Re: [RFC GIT PULL] nohz: Kconfig layout improvements

From: Ingo Molnar
Date: Mon Apr 08 2013 - 07:19:30 EST



* Frederic Weisbecker <fweisbec@xxxxxxxxx> wrote:

> Ingo,
>
> This set addresses your review concerning the Kconfig layout.
> Please note two things here that derive from what we agreed
> on due to technical limitations:
>
> * Now the full dynticks Kconfig is not hidden anymore behind its
> high level dependencies. (ie: passive dependencies are now active).
> There is an exception though with CONFIG_VIRT_CPU_ACCOUNTING_GEN
> (Full dynticks cputime accounting) that is part of a choice menu
> like PREEMPT_*. It seems such kconfig layout prevent from doing a remote
> select on its choices. So it stays a passive dependency for now, until
> Kconfig/Kbuild supports that (Cc'ing Michel Marek) or somebody shows
> me what I did wrong ;)
>
> * Ideally we want to reuse CONFIG_NO_HZ as a Kconfig that consolidate
> the common code between CONFIG_NO_HZ_IDLE and CONFIG_NO_HZ_EXTENDED.
> But we also want CONFIG_NO_HZ from old config files to map to CONFIG_NO_HZ_IDLE.
> Both at the same time is not possible or we have a Kconfig circular
> dependency. So I introduced a new CONFIG_NO_HZ_COMMON for common nohz code
> and CONFIG_NO_HZ stays for backward compatibility by enabling CONFIG_NO_HZ_IDLE
> by default.
>
> If you're ok, please pull from:
>
> git://git.kernel.org/pub/scm/linux/kernel/git/frederic/linux-dynticks.git
> timers/nohz-v2
>
> Thanks.
>
> ---
> Frederic Weisbecker (4):
> nohz: Unhide full dynticks feature from its dependencies
> nohz: Rename CONFIG_NO_HZ to CONFIG_NO_HZ_COMMON
> nohz: Pack nohz Kconfig option in a menu of choices
> nohz: Print final full dynticks CPUs range on boot
>
> Documentation/RCU/stallwarn.txt | 2 +-
> Documentation/cpu-freq/governors.txt | 4 +-
> arch/um/include/shared/common-offsets.h | 4 +-
> arch/um/os-Linux/time.c | 2 +-
> include/linux/sched.h | 8 ++--
> include/linux/tick.h | 8 ++--
> init/Kconfig | 2 +-
> kernel/hrtimer.c | 4 +-
> kernel/sched/core.c | 18 +++++-----
> kernel/sched/fair.c | 10 +++---
> kernel/sched/sched.h | 4 +-
> kernel/softirq.c | 2 +-
> kernel/time/Kconfig | 54 ++++++++++++++++++++++++------
> kernel/time/tick-sched.c | 22 +++++++++---
> kernel/timer.c | 4 +-
> 15 files changed, 95 insertions(+), 53 deletions(-)

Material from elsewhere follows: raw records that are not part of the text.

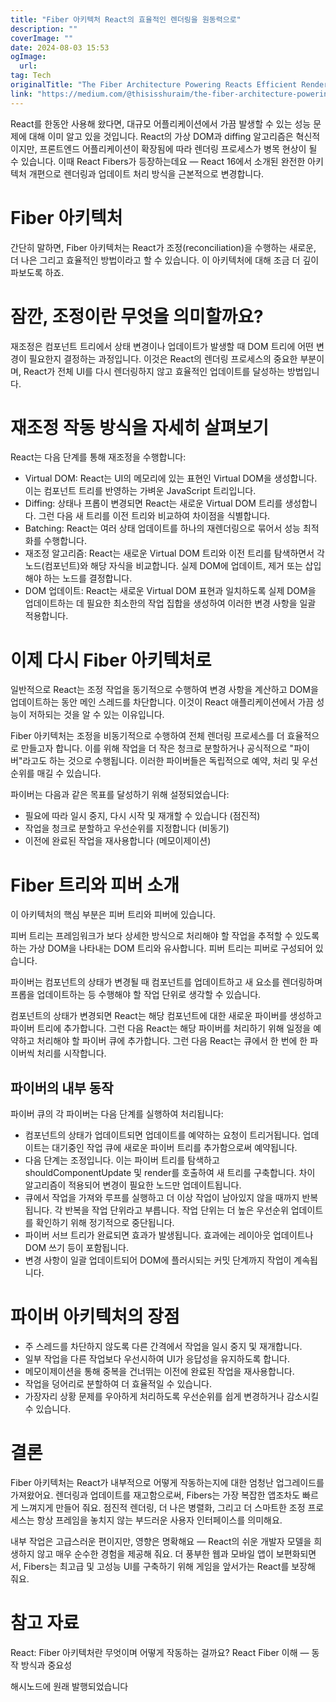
 ```yaml
---
title: "Fiber 아키텍처 React의 효율적인 렌더링을 원동력으로"
description: ""
coverImage: ""
date: 2024-08-03 15:53
ogImage: 
  url: 
tag: Tech
originalTitle: "The Fiber Architecture Powering Reacts Efficient Rendering"
link: "https://medium.com/@thisisshuraim/the-fiber-architecture-powering-reacts-efficient-rendering-812e931b5fa1"
---
```




React를 한동안 사용해 왔다면, 대규모 어플리케이션에서 가끔 발생할 수 있는 성능 문제에 대해 이미 알고 있을 것입니다. React의 가상 DOM과 diffing 알고리즘은 혁신적이지만, 프론트엔드 어플리케이션이 확장됨에 따라 렌더링 프로세스가 병목 현상이 될 수 있습니다. 이때 React Fibers가 등장하는데요 — React 16에서 소개된 완전한 아키텍처 개편으로 렌더링과 업데이트 처리 방식을 근본적으로 변경합니다.

# Fiber 아키텍처

간단히 말하면, Fiber 아키텍처는 React가 조정(reconciliation)을 수행하는 새로운, 더 나은 그리고 효율적인 방법이라고 할 수 있습니다. 이 아키텍처에 대해 조금 더 깊이 파보도록 하죠.

# 잠깐, 조정이란 무엇을 의미할까요?

<div class="content-ad"></div>

재조정은 컴포넌트 트리에서 상태 변경이나 업데이트가 발생할 때 DOM 트리에 어떤 변경이 필요한지 결정하는 과정입니다. 이것은 React의 렌더링 프로세스의 중요한 부분이며, React가 전체 UI를 다시 렌더링하지 않고 효율적인 업데이트를 달성하는 방법입니다.

# 재조정 작동 방식을 자세히 살펴보기

React는 다음 단계를 통해 재조정을 수행합니다:

- Virtual DOM: React는 UI의 메모리에 있는 표현인 Virtual DOM을 생성합니다. 이는 컴포넌트 트리를 반영하는 가벼운 JavaScript 트리입니다.
- Diffing: 상태나 프롭이 변경되면 React는 새로운 Virtual DOM 트리를 생성합니다. 그런 다음 새 트리를 이전 트리와 비교하여 차이점을 식별합니다.
- Batching: React는 여러 상태 업데이트를 하나의 재렌더링으로 묶어서 성능 최적화를 수행합니다.
- 재조정 알고리즘: React는 새로운 Virtual DOM 트리와 이전 트리를 탐색하면서 각 노드(컴포넌트)와 해당 자식을 비교합니다. 실제 DOM에 업데이트, 제거 또는 삽입해야 하는 노드를 결정합니다.
- DOM 업데이트: React는 새로운 Virtual DOM 표현과 일치하도록 실제 DOM을 업데이트하는 데 필요한 최소한의 작업 집합을 생성하여 이러한 변경 사항을 일괄 적용합니다.

<div class="content-ad"></div>

# 이제 다시 Fiber 아키텍처로

일반적으로 React는 조정 작업을 동기적으로 수행하여 변경 사항을 계산하고 DOM을 업데이트하는 동안 메인 스레드를 차단합니다. 이것이 React 애플리케이션에서 가끔 성능이 저하되는 것을 알 수 있는 이유입니다.

Fiber 아키텍처는 조정을 비동기적으로 수행하여 전체 렌더링 프로세스를 더 효율적으로 만들고자 합니다. 이를 위해 작업을 더 작은 청크로 분할하거나 공식적으로 "파이버"라고도 하는 것으로 수행됩니다. 이러한 파이버들은 독립적으로 예약, 처리 및 우선순위를 매길 수 있습니다.

파이버는 다음과 같은 목표를 달성하기 위해 설정되었습니다:

<div class="content-ad"></div>

- 필요에 따라 일시 중지, 다시 시작 및 재개할 수 있습니다 (점진적)
- 작업을 청크로 분할하고 우선순위를 지정합니다 (비동기)
- 이전에 완료된 작업을 재사용합니다 (메모이제이션)

# Fiber 트리와 피버 소개

이 아키텍처의 핵심 부분은 피버 트리와 피버에 있습니다.

피버 트리는 프레임워크가 보다 상세한 방식으로 처리해야 할 작업을 추적할 수 있도록 하는 가상 DOM을 나타내는 DOM 트리와 유사합니다. 피버 트리는 피버로 구성되어 있습니다.

<div class="content-ad"></div>

파이버는 컴포넌트의 상태가 변경될 때 컴포넌트를 업데이트하고 새 요소를 렌더링하며 프롭을 업데이트하는 등 수행해야 할 작업 단위로 생각할 수 있습니다.

컴포넌트의 상태가 변경되면 React는 해당 컴포넌트에 대한 새로운 파이버를 생성하고 파이버 트리에 추가합니다. 그런 다음 React는 해당 파이버를 처리하기 위해 일정을 예약하고 처리해야 할 파이버 큐에 추가합니다. 그런 다음 React는 큐에서 한 번에 한 파이버씩 처리를 시작합니다.

## 파이버의 내부 동작

파이버 큐의 각 파이버는 다음 단계를 실행하여 처리됩니다:

<div class="content-ad"></div>

- 컴포넌트의 상태가 업데이트되면 업데이트를 예약하는 요청이 트리거됩니다. 업데이트는 대기중인 작업 큐에 새로운 파이버 트리를 추가함으로써 예약됩니다.
- 다음 단계는 조정입니다. 이는 파이버 트리를 탐색하고 shouldComponentUpdate 및 render를 호출하여 새 트리를 구축합니다. 차이 알고리즘이 적용되어 변경이 필요한 노드만 업데이트됩니다.
- 큐에서 작업을 가져와 루프를 실행하고 더 이상 작업이 남아있지 않을 때까지 반복됩니다. 각 반복을 작업 단위라고 부릅니다. 작업 단위는 더 높은 우선순위 업데이트를 확인하기 위해 정기적으로 중단됩니다.
- 파이버 서브 트리가 완료되면 효과가 발생됩니다. 효과에는 레이아웃 업데이트나 DOM 쓰기 등이 포함됩니다.
- 변경 사항이 일괄 업데이트되어 DOM에 플러시되는 커밋 단계까지 작업이 계속됩니다.

# 파이버 아키텍처의 장점

- 주 스레드를 차단하지 않도록 다른 간격에서 작업을 일시 중지 및 재개합니다.
- 일부 작업을 다른 작업보다 우선시하여 UI가 응답성을 유지하도록 합니다.
- 메모이제이션을 통해 중복을 건너뛰는 이전에 완료된 작업을 재사용합니다.
- 작업을 덩어리로 분할하여 더 효율적일 수 있습니다.
- 가장자리 상황 문제를 우아하게 처리하도록 우선순위를 쉽게 변경하거나 감소시킬 수 있습니다.

# 결론

<div class="content-ad"></div>

Fiber 아키텍처는 React가 내부적으로 어떻게 작동하는지에 대한 엄청난 업그레이드를 가져왔어요. 렌더링과 업데이트를 재고함으로써, Fibers는 가장 복잡한 앱조차도 빠르게 느껴지게 만들어 줘요. 점진적 렌더링, 더 나은 병렬화, 그리고 더 스마트한 조정 프로세스는 항상 프레임을 놓치지 않는 부드러운 사용자 인터페이스를 의미해요.

내부 작업은 고급스러운 편이지만, 영향은 명확해요 — React의 쉬운 개발자 모델을 희생하지 않고 매우 순수한 경험을 제공해 줘요. 더 풍부한 웹과 모바일 앱이 보편화되면서, Fibers는 최고급 및 고성능 UI를 구축하기 위해 게임을 앞서가는 React를 보장해 줘요.

# 참고 자료

React: Fiber 아키텍처란 무엇이며 어떻게 작동하는 걸까요?
React Fiber 이해 — 동작 방식과 중요성

<div class="content-ad"></div>

해시노드에 원래 발행되었습니다
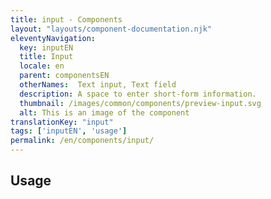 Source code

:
 ```yaml
---
title: input - Components
layout: "layouts/component-documentation.njk"
eleventyNavigation:
  key: inputEN
  title: Input
  locale: en
  parent: componentsEN
  otherNames:  Text input, Text field
  description: A space to enter short-form information.
  thumbnail: /images/common/components/preview-input.svg
  alt: This is an image of the component
translationKey: "input"
tags: ['inputEN', 'usage']
permalink: /en/components/input/
---
```


## Usage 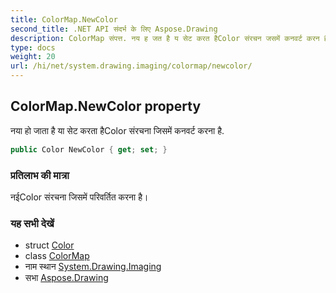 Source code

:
 ```yaml
---
title: ColorMap.NewColor
second_title: .NET API संदर्भ के लिए Aspose.Drawing
description: ColorMap संपत्त. नय ह जत है य सेट करत हैColor संरचन जसमें कनवर्ट करन है.
type: docs
weight: 20
url: /hi/net/system.drawing.imaging/colormap/newcolor/
---
```

## ColorMap.NewColor property

नया हो जाता है या सेट करता हैColor संरचना जिसमें कनवर्ट करना है.

```csharp
public Color NewColor { get; set; }
```

### प्रतिलाभ की मात्रा

नईColor संरचना जिसमें परिवर्तित करना है।

### यह सभी देखें

* struct [Color](../../../system.drawing/color/)
* class [ColorMap](../)
* नाम स्थान [System.Drawing.Imaging](../../colormap/)
* सभा [Aspose.Drawing](../../../)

I pulled it into tip:timers/nohz and will push it out if it passes testing because
I like the improvements - but there's still a few things missing I think.

Firstly, I performed this "how are users exposed to this new feature" test:

git checkout v3.9-rc6
make defconfig
git checkout tip/master
make oldconfig

the x86 (64-bit) defconfig has NO_HZ enabled. When I did the 'make oldconfig', I
was given:

*
* Timers subsystem
*
Timer tick handling
> 1. Periodic timer ticks (constant rate, no dynticks) (PERIODIC_HZ) (NEW)
2. Idle dynticks system (tickless idle) (NO_HZ_IDLE) (NEW)
choice[1-2]:

[ Firstly, while at it: that should be 'Timer subsystem' or 'Timers'. ]

More importantly, the new Kconfig behavior is still not quite right for two
reasons:

1)

the default is not set to NO_HZ_IDLE. The oldconfig .config had
CONFIG_NO_HZ set - this should be grandfathered over into the new config's
default choice. That can probably be done by still keeping CONFIG_NO_HZ as
a migration helper entry.

2)

there's still no extended idle tick option offered - due to it not meeting
the CONFIG_VIRT_CPU_ACCOUNTING_GEN dependency.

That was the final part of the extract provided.